- Traditional Chinese: 江門星光園
- Simplified Chinese: 江门星光园

Standard Mandarin
- Hanyu Pinyin: Jiāngmén Xīngguāng Yuán

Yue: Cantonese
- Jyutping: Gong¹-mun⁴-sing¹-gwong¹-jyun⁴

= Jiangmen Star Park =

Celebrity park in Jiangmen, China

Jiangmen Star Park (江门星光园) is a celebrity park opened in November 2010 in Jiangmen, Guangdong, China at an estimated cost of 10 million yuan.

==Theme==
The theme of the park is based on notable celebrities with specific ancestral roots from the Greater Taishan Region of Taishan, Kaiping, Xinhui & Jiangmen, Enping, Heshan. The list is quite long with about 120 celebrities. The following are some notable people from within a particular district of the same city.

Celebrity Theme Park
| District | Celebrities |
| Pengiang | Andy Lau, Joey Yung |
| Jianghai | Eric Tsang, Connie Chan Po-chu |
| Xinhui | Lai Man-Wai, Alan Tam, Gigi Leung, Hacken Lee, Gillian Chung |
| Toishan | Tony Leung, Donnie Yen, Wong Ka Kui, Danny Chan |
| Kaiping | Chow Yun-fat, Kenny Kwan |
| Heshan | Raymond Wong |
| Enping | Ekin Cheng |

Others include: Kenny Bee, Bobby Au-Yeung, Patrick Tam, Jamie Chik. So far Yi Jianlian is the only person not to be from the TV-film-music entertainment industry. He is a basketball player.

==Opening==
Throughout the year in 2010 many hand prints of celebrities were collected. In the afternoon of November 6, 2010 an official opening ceremony was held at the park with many in attendance including Andy Lau, Tony Leung, Eric Tsang, Maggie Cheung Ho-yee, Xia Yu, Kiki Sheung, Gillian Cheung and many others.

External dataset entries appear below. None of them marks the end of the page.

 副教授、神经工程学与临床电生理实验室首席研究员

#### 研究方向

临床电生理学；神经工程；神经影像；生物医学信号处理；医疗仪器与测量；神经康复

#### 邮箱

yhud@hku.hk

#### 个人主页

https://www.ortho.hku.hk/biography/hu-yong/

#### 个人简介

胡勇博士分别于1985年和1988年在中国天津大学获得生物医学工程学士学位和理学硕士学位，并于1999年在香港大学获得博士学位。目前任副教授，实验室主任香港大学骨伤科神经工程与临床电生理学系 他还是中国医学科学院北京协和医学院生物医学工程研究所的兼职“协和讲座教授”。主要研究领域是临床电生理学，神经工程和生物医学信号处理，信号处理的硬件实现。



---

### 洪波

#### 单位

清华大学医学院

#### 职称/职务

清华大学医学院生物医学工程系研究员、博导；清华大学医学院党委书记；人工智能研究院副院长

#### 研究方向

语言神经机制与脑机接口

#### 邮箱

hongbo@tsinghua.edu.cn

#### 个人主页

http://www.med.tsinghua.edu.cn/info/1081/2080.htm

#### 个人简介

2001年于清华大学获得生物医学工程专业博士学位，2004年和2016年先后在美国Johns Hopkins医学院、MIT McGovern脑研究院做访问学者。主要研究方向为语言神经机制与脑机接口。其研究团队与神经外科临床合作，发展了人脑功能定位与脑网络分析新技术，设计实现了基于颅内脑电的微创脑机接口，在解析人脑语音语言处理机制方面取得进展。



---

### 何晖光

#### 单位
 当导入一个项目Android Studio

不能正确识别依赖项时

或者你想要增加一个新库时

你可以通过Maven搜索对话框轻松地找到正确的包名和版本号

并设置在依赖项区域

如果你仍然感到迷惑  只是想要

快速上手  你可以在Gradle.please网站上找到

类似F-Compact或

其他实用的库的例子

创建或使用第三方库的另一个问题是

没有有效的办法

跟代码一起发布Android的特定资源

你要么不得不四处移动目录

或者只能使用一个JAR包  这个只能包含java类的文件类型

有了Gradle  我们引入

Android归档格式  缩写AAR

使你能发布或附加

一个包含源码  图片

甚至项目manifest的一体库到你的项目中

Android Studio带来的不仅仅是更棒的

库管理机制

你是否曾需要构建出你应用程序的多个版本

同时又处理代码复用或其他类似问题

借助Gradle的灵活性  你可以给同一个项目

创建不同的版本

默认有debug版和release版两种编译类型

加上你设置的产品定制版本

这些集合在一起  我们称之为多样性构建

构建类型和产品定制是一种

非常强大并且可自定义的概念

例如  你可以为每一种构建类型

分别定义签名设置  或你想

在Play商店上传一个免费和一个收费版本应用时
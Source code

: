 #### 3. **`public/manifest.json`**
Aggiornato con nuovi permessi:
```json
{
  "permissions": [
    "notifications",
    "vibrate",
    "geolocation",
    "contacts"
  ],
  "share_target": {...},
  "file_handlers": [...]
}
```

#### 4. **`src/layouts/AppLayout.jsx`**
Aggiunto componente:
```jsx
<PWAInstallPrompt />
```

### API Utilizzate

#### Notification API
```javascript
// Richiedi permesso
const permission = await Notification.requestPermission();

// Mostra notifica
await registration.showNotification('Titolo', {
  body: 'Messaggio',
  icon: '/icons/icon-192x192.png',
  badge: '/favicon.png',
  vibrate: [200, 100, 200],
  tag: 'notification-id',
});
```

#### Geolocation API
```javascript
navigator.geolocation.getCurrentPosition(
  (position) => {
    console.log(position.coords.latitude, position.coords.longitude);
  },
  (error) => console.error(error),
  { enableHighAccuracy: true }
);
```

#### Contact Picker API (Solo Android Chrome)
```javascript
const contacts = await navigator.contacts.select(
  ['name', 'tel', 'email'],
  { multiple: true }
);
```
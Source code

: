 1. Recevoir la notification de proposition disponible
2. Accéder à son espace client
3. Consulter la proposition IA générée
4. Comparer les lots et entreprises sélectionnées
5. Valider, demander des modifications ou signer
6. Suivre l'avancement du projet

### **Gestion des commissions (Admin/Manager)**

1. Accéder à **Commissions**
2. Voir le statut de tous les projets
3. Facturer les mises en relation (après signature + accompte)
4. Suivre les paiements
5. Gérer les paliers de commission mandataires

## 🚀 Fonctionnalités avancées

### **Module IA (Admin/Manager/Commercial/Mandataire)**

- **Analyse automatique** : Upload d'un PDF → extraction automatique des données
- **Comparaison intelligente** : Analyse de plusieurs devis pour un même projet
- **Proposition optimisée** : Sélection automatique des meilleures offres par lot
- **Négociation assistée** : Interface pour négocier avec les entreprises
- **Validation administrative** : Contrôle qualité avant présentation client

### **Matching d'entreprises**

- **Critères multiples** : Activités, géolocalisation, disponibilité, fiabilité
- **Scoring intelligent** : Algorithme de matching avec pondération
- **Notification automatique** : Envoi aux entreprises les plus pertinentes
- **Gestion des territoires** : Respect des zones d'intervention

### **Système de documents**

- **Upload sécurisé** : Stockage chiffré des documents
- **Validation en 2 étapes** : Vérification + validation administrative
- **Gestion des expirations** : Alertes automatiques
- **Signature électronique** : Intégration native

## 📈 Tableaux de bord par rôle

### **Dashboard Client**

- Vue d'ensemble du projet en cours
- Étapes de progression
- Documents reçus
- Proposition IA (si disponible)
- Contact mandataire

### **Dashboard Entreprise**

A large night celebration concert was held at the Five Counties cultural center (五邑文化广场) and televised by TVB to Hong Kong in an event called "Stars shine over Jiangmen" (群星閃耀江門情). Main performers include Gigi Leung, Jenny Tseng, Wong Ka Keung, Joey Yung, Andy Lau, Gillian Cheung and members from The Voice. Others in attendance include the Chief Executive of Macau Fernando Chui and a crowd of about 15,000 at the square.